O Senado da França aprovou mudanças na lei de estupro do país para incluir a noção de consentimento, alinhando a legislação com mais de uma dúzia de outros países europeus, em uma medida que ganhou novo impulso com o julgamento de estupro coletivo de Gisele Pelicot.
Até agora, a lei penal francesa definia o estupro como um ato de penetração ou sexo oral cometido contra alguém usando “violência, coerção, ameaça ou surpresa”.
A legislação não mencionava claramente a necessidade de consentimento e os promotores tinham que provar a intenção de estupro para garantir um veredicto de culpado.
Em dezembro passado, o marido de Gisele Pelicot admitiu em um tribunal no sul da França que drogou repetidamente sua esposa e recrutou dezenas de homens online para estuprá-la enquanto ela estava inconsciente.
Pelo menos 35 dos citados por Dominique Pelicot negaram as acusações de estupro, argumentando perante o tribunal que estavam participando de um jogo sexual ou que Gisele Pelicot estava fingindo dormir.
Todos foram considerados culpados, mas suas tentativas de escapar da Justiça chamaram a atenção para uma zona cinzenta da lei.
A nova lei, que precisa ser sancionada pelo presidente Emmanuel Macron antes de entrar em vigor, estabelece que o consentimento deve ser “dado livremente e informado… e passível de ser retirado”.
O consentimento deve ser avaliado “à luz das circunstâncias” e “não pode ser presumido pelo simples silêncio ou pela ausência de resistência por parte da vítima”.
A definição atualizada deve ajudar a garantir as condenações, disse à Reuters Catherine Le Magueresse, especialista jurídica e defensora da nova lei.
“Anteriormente, se pudéssemos mostrar em um caso que não houve consentimento, mas o agressor não usou de violência, coerção, ameaça ou surpresa, essa pessoa poderia não ser considerada culpada”, disse ela.
Uma definição baseada no consentimento também deve ajudar a educar homens e mulheres jovens sobre a “reciprocidade do desejo”.
Reforma legislativa
A França se junta à Suécia, Alemanha, Espanha, Reino Unido e vários outros países europeus, onde já existe uma lei de estupro baseada no consentimento.
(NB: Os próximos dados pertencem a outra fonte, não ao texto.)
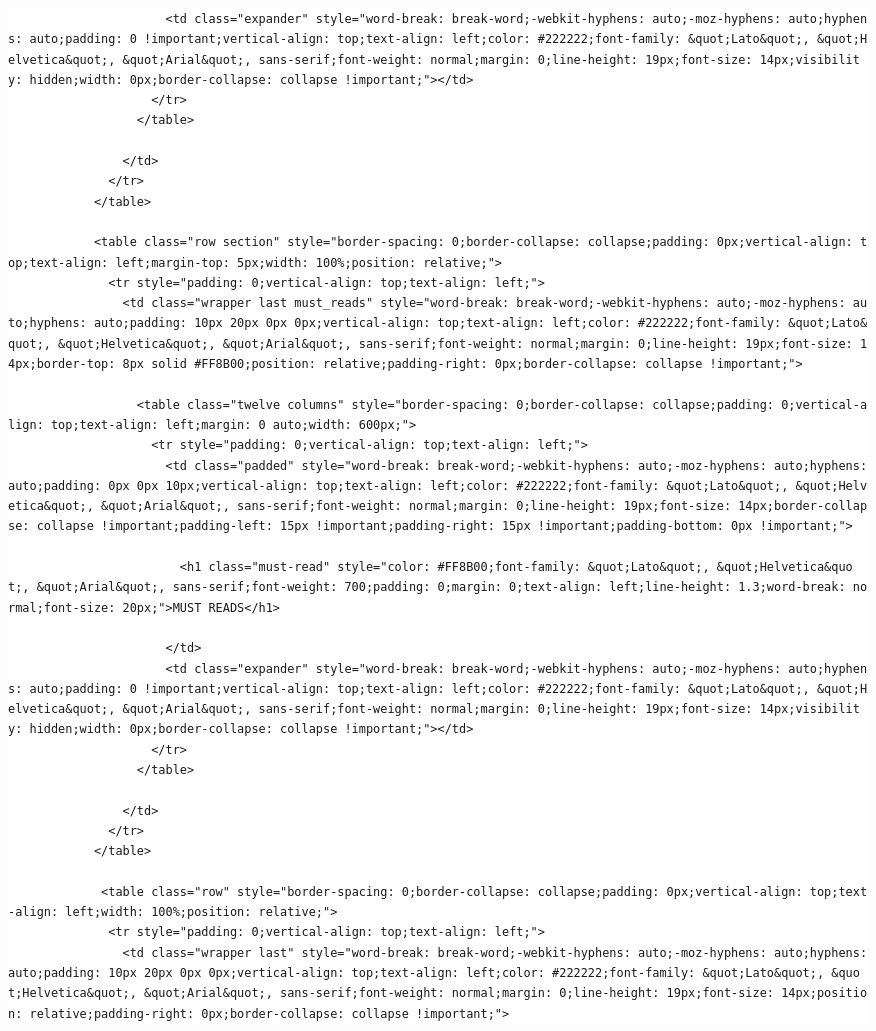                           <td class="expander" style="word-break: break-word;-webkit-hyphens: auto;-moz-hyphens: auto;hyphens: auto;padding: 0 !important;vertical-align: top;text-align: left;color: #222222;font-family: &quot;Lato&quot;, &quot;Helvetica&quot;, &quot;Arial&quot;, sans-serif;font-weight: normal;margin: 0;line-height: 19px;font-size: 14px;visibility: hidden;width: 0px;border-collapse: collapse !important;"></td>
                        </tr>
                      </table>

                    </td>
                  </tr>
                </table>

                <table class="row section" style="border-spacing: 0;border-collapse: collapse;padding: 0px;vertical-align: top;text-align: left;margin-top: 5px;width: 100%;position: relative;">
                  <tr style="padding: 0;vertical-align: top;text-align: left;">
                    <td class="wrapper last must_reads" style="word-break: break-word;-webkit-hyphens: auto;-moz-hyphens: auto;hyphens: auto;padding: 10px 20px 0px 0px;vertical-align: top;text-align: left;color: #222222;font-family: &quot;Lato&quot;, &quot;Helvetica&quot;, &quot;Arial&quot;, sans-serif;font-weight: normal;margin: 0;line-height: 19px;font-size: 14px;border-top: 8px solid #FF8B00;position: relative;padding-right: 0px;border-collapse: collapse !important;">

                      <table class="twelve columns" style="border-spacing: 0;border-collapse: collapse;padding: 0;vertical-align: top;text-align: left;margin: 0 auto;width: 600px;">
                        <tr style="padding: 0;vertical-align: top;text-align: left;">
                          <td class="padded" style="word-break: break-word;-webkit-hyphens: auto;-moz-hyphens: auto;hyphens: auto;padding: 0px 0px 10px;vertical-align: top;text-align: left;color: #222222;font-family: &quot;Lato&quot;, &quot;Helvetica&quot;, &quot;Arial&quot;, sans-serif;font-weight: normal;margin: 0;line-height: 19px;font-size: 14px;border-collapse: collapse !important;padding-left: 15px !important;padding-right: 15px !important;padding-bottom: 0px !important;">

                            <h1 class="must-read" style="color: #FF8B00;font-family: &quot;Lato&quot;, &quot;Helvetica&quot;, &quot;Arial&quot;, sans-serif;font-weight: 700;padding: 0;margin: 0;text-align: left;line-height: 1.3;word-break: normal;font-size: 20px;">MUST READS</h1>

                          </td>
                          <td class="expander" style="word-break: break-word;-webkit-hyphens: auto;-moz-hyphens: auto;hyphens: auto;padding: 0 !important;vertical-align: top;text-align: left;color: #222222;font-family: &quot;Lato&quot;, &quot;Helvetica&quot;, &quot;Arial&quot;, sans-serif;font-weight: normal;margin: 0;line-height: 19px;font-size: 14px;visibility: hidden;width: 0px;border-collapse: collapse !important;"></td>
                        </tr>
                      </table>

                    </td>
                  </tr>
                </table>

                 <table class="row" style="border-spacing: 0;border-collapse: collapse;padding: 0px;vertical-align: top;text-align: left;width: 100%;position: relative;">
                  <tr style="padding: 0;vertical-align: top;text-align: left;">
                    <td class="wrapper last" style="word-break: break-word;-webkit-hyphens: auto;-moz-hyphens: auto;hyphens: auto;padding: 10px 20px 0px 0px;vertical-align: top;text-align: left;color: #222222;font-family: &quot;Lato&quot;, &quot;Helvetica&quot;, &quot;Arial&quot;, sans-serif;font-weight: normal;margin: 0;line-height: 19px;font-size: 14px;position: relative;padding-right: 0px;border-collapse: collapse !important;">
A ascensão do movimento feminista #MeToo levou a uma reforma legislativa em algumas jurisdições desde 2017.
A mudança já vinha sendo debatida na França. Alguns ativistas dos direitos das mulheres advertiram que o enfoque no consentimento poderia resultar na investigação indevido sobre o comportamento e as palavras da vítima, em vez de no agressor.
Eles argumentam ainda que uma pessoa pode dizer “sim” sem querer.
Em uma declaração conjunta, as parlamentares Marie-Charlotte Garin, do Partido Verde, e Véronique Riotton, do Partido Centrista, que defenderam o projeto de lei, saudaram a “vitória histórica”, mas disseram que a luta contra a violência sexual ainda não terminou.
“Os recursos do sistema judiciário, das organizações de apoio e da aplicação da lei devem ser fortalecidos; o apoio às vítimas deve ser melhorado; a educação sexual deve ser implementada de forma eficaz”, disseram elas.